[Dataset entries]
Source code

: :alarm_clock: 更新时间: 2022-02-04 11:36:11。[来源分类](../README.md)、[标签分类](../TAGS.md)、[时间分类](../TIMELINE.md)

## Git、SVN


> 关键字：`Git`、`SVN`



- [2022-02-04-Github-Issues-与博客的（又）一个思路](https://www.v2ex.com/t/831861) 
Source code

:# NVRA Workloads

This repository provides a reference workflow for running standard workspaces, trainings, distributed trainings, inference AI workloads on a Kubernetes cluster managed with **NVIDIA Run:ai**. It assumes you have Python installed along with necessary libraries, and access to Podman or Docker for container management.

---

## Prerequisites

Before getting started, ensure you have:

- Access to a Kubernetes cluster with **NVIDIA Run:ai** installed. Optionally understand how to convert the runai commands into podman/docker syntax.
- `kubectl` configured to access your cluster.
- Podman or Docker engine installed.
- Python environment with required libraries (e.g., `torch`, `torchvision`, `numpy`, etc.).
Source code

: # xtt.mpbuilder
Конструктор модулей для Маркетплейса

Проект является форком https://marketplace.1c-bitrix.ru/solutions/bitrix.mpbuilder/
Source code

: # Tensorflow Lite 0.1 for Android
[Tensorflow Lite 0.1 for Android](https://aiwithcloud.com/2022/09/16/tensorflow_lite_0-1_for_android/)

* * *

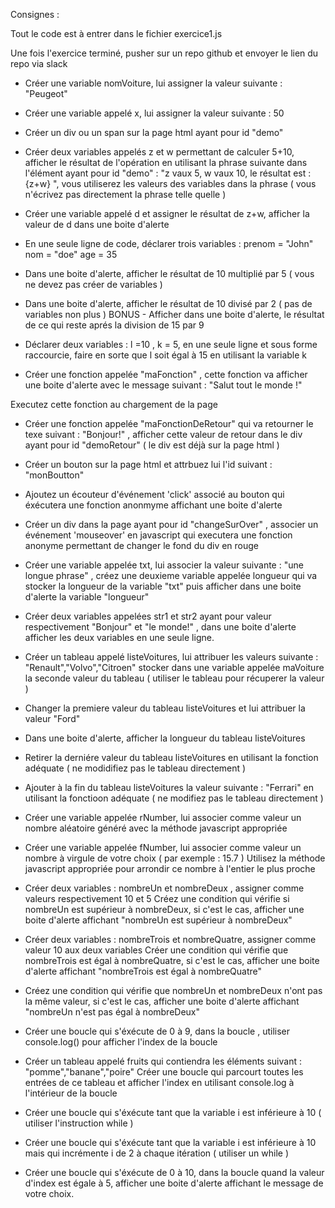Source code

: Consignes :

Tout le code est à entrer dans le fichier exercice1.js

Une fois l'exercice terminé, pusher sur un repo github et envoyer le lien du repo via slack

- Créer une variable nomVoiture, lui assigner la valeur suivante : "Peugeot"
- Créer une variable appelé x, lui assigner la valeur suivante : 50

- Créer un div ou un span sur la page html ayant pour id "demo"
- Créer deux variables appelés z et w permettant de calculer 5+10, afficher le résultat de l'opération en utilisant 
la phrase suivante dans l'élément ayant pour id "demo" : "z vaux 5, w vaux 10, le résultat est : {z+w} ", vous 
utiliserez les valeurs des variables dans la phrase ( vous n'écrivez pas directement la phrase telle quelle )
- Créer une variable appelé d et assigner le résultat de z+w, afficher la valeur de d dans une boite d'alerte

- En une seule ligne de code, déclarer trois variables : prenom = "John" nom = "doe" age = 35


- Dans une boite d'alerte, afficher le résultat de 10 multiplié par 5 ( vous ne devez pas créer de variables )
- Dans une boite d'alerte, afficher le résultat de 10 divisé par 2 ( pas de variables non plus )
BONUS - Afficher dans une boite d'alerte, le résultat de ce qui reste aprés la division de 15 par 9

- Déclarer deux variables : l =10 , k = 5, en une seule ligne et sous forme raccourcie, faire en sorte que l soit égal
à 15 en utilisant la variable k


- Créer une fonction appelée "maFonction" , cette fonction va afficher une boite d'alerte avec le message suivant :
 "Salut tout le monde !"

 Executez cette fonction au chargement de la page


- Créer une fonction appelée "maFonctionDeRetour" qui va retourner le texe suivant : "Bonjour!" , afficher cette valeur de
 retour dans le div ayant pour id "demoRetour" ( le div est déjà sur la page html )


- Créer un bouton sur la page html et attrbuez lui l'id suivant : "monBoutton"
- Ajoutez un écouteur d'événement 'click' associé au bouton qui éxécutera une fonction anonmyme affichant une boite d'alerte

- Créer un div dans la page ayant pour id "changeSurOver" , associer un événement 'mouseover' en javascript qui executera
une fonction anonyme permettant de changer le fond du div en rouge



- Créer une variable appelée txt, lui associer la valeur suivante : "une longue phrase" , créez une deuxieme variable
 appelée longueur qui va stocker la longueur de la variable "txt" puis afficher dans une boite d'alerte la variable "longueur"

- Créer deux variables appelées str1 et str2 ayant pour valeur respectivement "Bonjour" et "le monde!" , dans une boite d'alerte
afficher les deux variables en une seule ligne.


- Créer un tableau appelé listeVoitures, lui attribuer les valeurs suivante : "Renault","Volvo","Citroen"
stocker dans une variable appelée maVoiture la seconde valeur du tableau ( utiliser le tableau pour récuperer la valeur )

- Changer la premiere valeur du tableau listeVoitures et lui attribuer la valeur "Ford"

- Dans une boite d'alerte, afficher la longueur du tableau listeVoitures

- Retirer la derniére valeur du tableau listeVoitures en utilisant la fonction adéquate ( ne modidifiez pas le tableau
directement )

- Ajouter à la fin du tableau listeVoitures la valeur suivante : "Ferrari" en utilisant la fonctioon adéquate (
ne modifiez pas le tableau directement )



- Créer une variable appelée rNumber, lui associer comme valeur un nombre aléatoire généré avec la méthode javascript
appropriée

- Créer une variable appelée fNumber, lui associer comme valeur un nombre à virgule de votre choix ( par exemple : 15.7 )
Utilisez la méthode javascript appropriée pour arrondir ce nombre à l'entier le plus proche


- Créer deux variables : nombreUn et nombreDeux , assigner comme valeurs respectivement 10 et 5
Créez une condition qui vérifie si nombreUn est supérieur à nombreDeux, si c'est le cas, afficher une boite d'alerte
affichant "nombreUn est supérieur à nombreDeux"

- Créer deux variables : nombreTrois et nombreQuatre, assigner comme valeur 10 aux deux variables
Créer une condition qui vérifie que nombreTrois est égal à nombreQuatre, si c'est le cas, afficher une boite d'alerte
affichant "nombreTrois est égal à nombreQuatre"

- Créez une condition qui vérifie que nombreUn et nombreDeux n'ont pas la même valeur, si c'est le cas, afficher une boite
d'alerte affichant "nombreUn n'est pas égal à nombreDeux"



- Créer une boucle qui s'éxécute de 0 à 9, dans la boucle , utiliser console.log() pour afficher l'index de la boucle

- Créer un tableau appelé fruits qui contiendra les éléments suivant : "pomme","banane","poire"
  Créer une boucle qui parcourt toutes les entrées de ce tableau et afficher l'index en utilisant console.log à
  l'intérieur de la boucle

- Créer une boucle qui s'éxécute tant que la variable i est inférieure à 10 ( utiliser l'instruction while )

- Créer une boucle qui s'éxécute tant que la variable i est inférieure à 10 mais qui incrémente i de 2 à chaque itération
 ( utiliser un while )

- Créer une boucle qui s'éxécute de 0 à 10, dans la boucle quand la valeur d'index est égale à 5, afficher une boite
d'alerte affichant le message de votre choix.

• [Assigned task] Working from the data above, extract solely the lines from the one containing "l'instruction while )" through the one containing "d'alerte affichant le message de votre choix.", exactly as they appear, both included.

• [Response below]
- Créer une boucle qui s'éxécute tant que la variable i est inférieure à 10 ( utiliser l'instruction while )

- Créer une boucle qui s'éxécute tant que la variable i est inférieure à 10 mais qui incrémente i de 2 à chaque itération
 ( utiliser un while )

- Créer une boucle qui s'éxécute de 0 à 10, dans la boucle quand la valeur d'index est égale à 5, afficher une boite
d'alerte affichant le message de votre choix.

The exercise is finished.